Individuals have the option to place Interest-Bearing Assets into abracadabra.money, which can then be utilized as collateral for obtaining the stablecoin MIM crypto through borrowing.
What Is MIM Crypto?
Magic Internet Money (MIM crypto) is a stablecoin with a soft peg to the US dollar, and it is created through the minting process on the decentralized lending platform Abracadabra.money. This stablecoin is generated by using interest-bearing crypto assets as collateral within the Abracadabra platform. MIM, which maintains its value in relation to the US Dollar, can be exchanged for other stablecoins. Unlike conventional stablecoin and lending protocols, the liquidation procedure on Abracadabra distinguishes itself by assigning a unique liquidation pri ce to each collateralized debt position ( CDP). When this specific liquidation price is surpassed for a given CDP, a liquidator has the opportunity to acquire the position by settling any outstanding MIM.
How Does Magic Internet Money Work?
Magic Internet Money, affectionately known as MIM, serves as the stablecoin affiliated with the Abracadabra protocol and is underpinned by interest-bearing tokens (ibTKNs). The selection of 'ibTKNs' is purposeful, as these tokens accrue interest and exhibit a predi cted market- driven price increase over time, thereby augmenting profits. The volume of these tokens grows as users settle interest on segments they borrowed from the lending pool.

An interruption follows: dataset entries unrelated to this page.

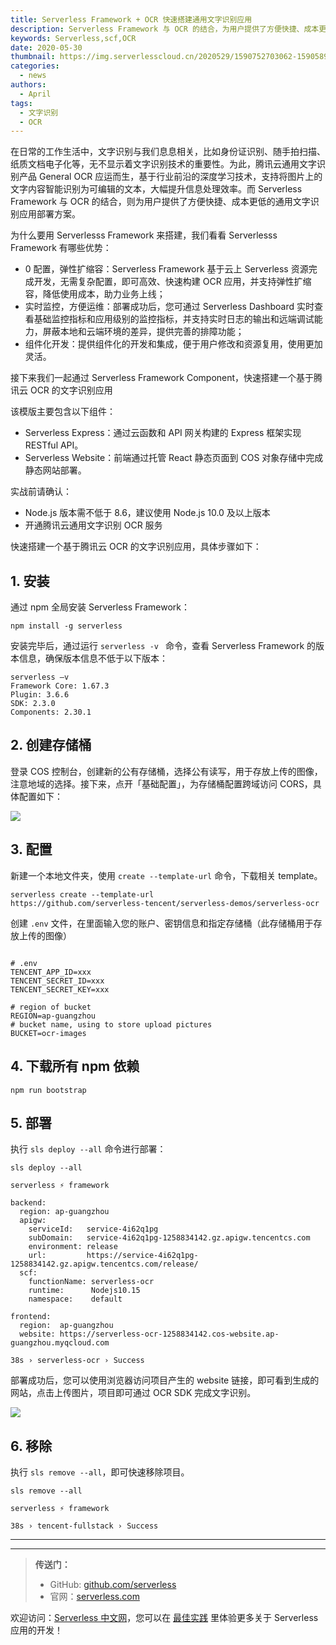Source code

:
 ```yaml
---
title: Serverless Framework + OCR 快速搭建通用文字识别应用
description: Serverless Framework 与 OCR 的结合，为用户提供了方便快捷、成本更低的通用文字识别应用部署方案
keywords: Serverless,scf,OCR
date: 2020-05-30
thumbnail: https://img.serverlesscloud.cn/2020529/1590752703062-1590589970259-OCR.jpg
categories:
  - news
authors:
  - April
tags:
  - 文字识别
  - OCR
---
```


在日常的工作生活中，文字识别与我们息息相关，比如身份证识别、随手拍扫描、纸质文档电子化等，无不显示着文字识别技术的重要性。为此，腾讯云通用文字识别产品 General OCR 应运而生，基于行业前沿的深度学习技术，支持将图片上的文字内容智能识别为可编辑的文本，大幅提升信息处理效率。而 Serverless Framework 与 OCR 的结合，则为用户提供了方便快捷、成本更低的通用文字识别应用部署方案。

为什么要用 Serverlesss Framework 来搭建，我们看看 Serverlesss Framework 有哪些优势：

- 0 配置，弹性扩缩容：Serverless Framework 基于云上 Serverless 资源完成开发，无需复杂配置，即可高效、快速构建 OCR 应用，并支持弹性扩缩容，降低使用成本，助力业务上线；
- 实时监控，方便运维：部署成功后，您可通过 Serverless Dashboard 实时查看基础监控指标和应用级别的监控指标，并支持实时日志的输出和远端调试能力，屏蔽本地和云端环境的差异，提供完善的排障功能；
- 组件化开发：提供组件化的开发和集成，便于用户修改和资源复用，使用更加灵活。

接下来我们一起通过 Serverless Framework Component，快速搭建一个基于腾讯云 OCR 的文字识别应用

该模版主要包含以下组件：

- Serverless Express：通过云函数和 API 网关构建的 Express 框架实现 RESTful API。
- Serverless Website：前端通过托管 React 静态页面到 COS 对象存储中完成静态网站部署。

实战前请确认：

- Node.js 版本需不低于 8.6，建议使用 Node.js 10.0 及以上版本
- 开通腾讯云通用文字识别 OCR 服务


快速搭建一个基于腾讯云 OCR 的文字识别应用，具体步骤如下：

## 1. 安装

通过 npm 全局安装 Serverless Framework：

```
npm install -g serverless
```

安装完毕后，通过运行 `serverless -v ` 命令，查看 Serverless Framework 的版本信息，确保版本信息不低于以下版本：

```
serverless –v
Framework Core: 1.67.3
Plugin: 3.6.6
SDK: 2.3.0
Components: 2.30.1
```


## 2. 创建存储桶

登录 COS 控制台，创建新的公有存储桶，选择公有读写，用于存放上传的图像，注意地域的选择。接下来，点开「基础配置」，为存储桶配置跨域访问 CORS，具体配置如下：

![](https://img.serverlesscloud.cn/2020529/1590737270336-1590567989893-bae9ed11638e91b4.png)

## 3. 配置

新建一个本地文件夹，使用 `create --template-url` 命令，下载相关 template。

```
serverless create --template-url
https://github.com/serverless-tencent/serverless-demos/serverless-ocr
```

创建 `.env` 文件，在里面输入您的账户、密钥信息和指定存储桶（此存储桶用于存放上传的图像）

```

# .env
TENCENT_APP_ID=xxx
TENCENT_SECRET_ID=xxx
TENCENT_SECRET_KEY=xxx

# region of bucket
REGION=ap-guangzhou
# bucket name, using to store upload pictures
BUCKET=ocr-images
```

## 4. 下载所有 npm 依赖

```
npm run bootstrap
```


## 5. 部署

执行 `sls deploy --all` 命令进行部署：

```
sls deploy --all

serverless ⚡ framework

backend:
  region: ap-guangzhou
  apigw:
    serviceId:   service-4i62q1pg
    subDomain:   service-4i62q1pg-1258834142.gz.apigw.tencentcs.com
    environment: release
    url:         https://service-4i62q1pg-1258834142.gz.apigw.tencentcs.com/release/
  scf:
    functionName: serverless-ocr
    runtime:      Nodejs10.15
    namespace:    default

frontend:
  region:  ap-guangzhou
  website: https://serverless-ocr-1258834142.cos-website.ap-guangzhou.myqcloud.com

38s › serverless-ocr › Success
```

部署成功后，您可以使用浏览器访问项目产生的 website 链接，即可看到生成的网站，点击上传图片，项目即可通过 OCR SDK 完成文字识别。

![](https://img.serverlesscloud.cn/2020529/1590737270478-1590567989893-bae9ed11638e91b4.png)

## 6. 移除

执行 `sls remove --all`，即可快速移除项目。

```
sls remove --all

serverless ⚡ framework

38s › tencent-fullstack › Success
```



---
<div id='scf-deploy-iframe-or-md'></div>

---

> **传送门：**
> - GitHub: [github.com/serverless](https://github.com/serverless/serverless/blob/master/README_CN.md)
> - 官网：[serverless.com](https://serverless.com/)

欢迎访问：[Serverless 中文网](https://serverlesscloud.cn/)，您可以在 [最佳实践](https://serverlesscloud.cn/best-practice) 里体验更多关于 Serverless 应用的开发！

Prominent instances of such tokens encompass yvYFI, yvUSDC, yvUSDT, xSUSHI, and yvWETH. These tokens are subsequently employed as collateral and injected into the system, subsequently undergoing minting into MIM tokens. As time progresses, these tokens can p potentially become interconnected with diverse cryptocurrencies blockchains and subsequently be subject to trading.
Traditional yield farming conventions entail users depositing or staking assets like SUSHI or USDT into yield farms like Sushi or Yearn. In return, they obtain less liquid ibTKNs, such as xSUSHI and yUSDT, which function as "receipts" for the original deposit, used to retrieve the initial investments along with accumulated interest. To simplify, liquid tokens are traded for less liquid ibTKNs.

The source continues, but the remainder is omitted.